Would it be possible to write out each entry below exactly, without the pictures?
--- Source records ---
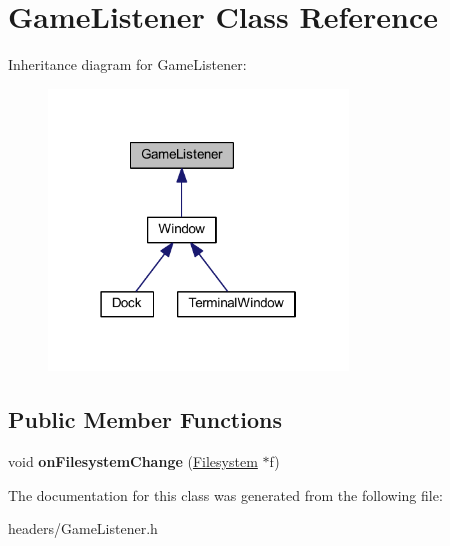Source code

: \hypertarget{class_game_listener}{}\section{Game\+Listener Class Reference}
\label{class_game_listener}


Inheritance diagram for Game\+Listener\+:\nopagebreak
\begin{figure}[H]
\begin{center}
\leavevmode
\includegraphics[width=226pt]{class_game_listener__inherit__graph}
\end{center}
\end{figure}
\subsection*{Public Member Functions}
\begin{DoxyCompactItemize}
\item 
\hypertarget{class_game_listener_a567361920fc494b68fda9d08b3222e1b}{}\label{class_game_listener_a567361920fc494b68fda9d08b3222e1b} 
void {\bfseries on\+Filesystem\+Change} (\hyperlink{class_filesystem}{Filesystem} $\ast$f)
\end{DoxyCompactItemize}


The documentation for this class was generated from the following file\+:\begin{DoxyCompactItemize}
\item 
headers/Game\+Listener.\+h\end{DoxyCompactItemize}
---
Expected answer
Source code

: \hypertarget{class_game_listener}{}\section{Game\+Listener Class Reference}
\label{class_game_listener}


Inheritance diagram for Game\+Listener\+:\nopagebreak
\begin{figure}[H]
\begin{center}
\leavevmode
\includegraphics[width=226pt]{class_game_listener__inherit__graph}
\end{center}
\end{figure}
\subsection*{Public Member Functions}
\begin{DoxyCompactItemize}
\item 
\hypertarget{class_game_listener_a567361920fc494b68fda9d08b3222e1b}{}\label{class_game_listener_a567361920fc494b68fda9d08b3222e1b} 
void {\bfseries on\+Filesystem\+Change} (\hyperlink{class_filesystem}{Filesystem} $\ast$f)
\end{DoxyCompactItemize}


The documentation for this class was generated from the following file\+:\begin{DoxyCompactItemize}
\item 
headers/Game\+Listener.\+h\end{DoxyCompactItemize}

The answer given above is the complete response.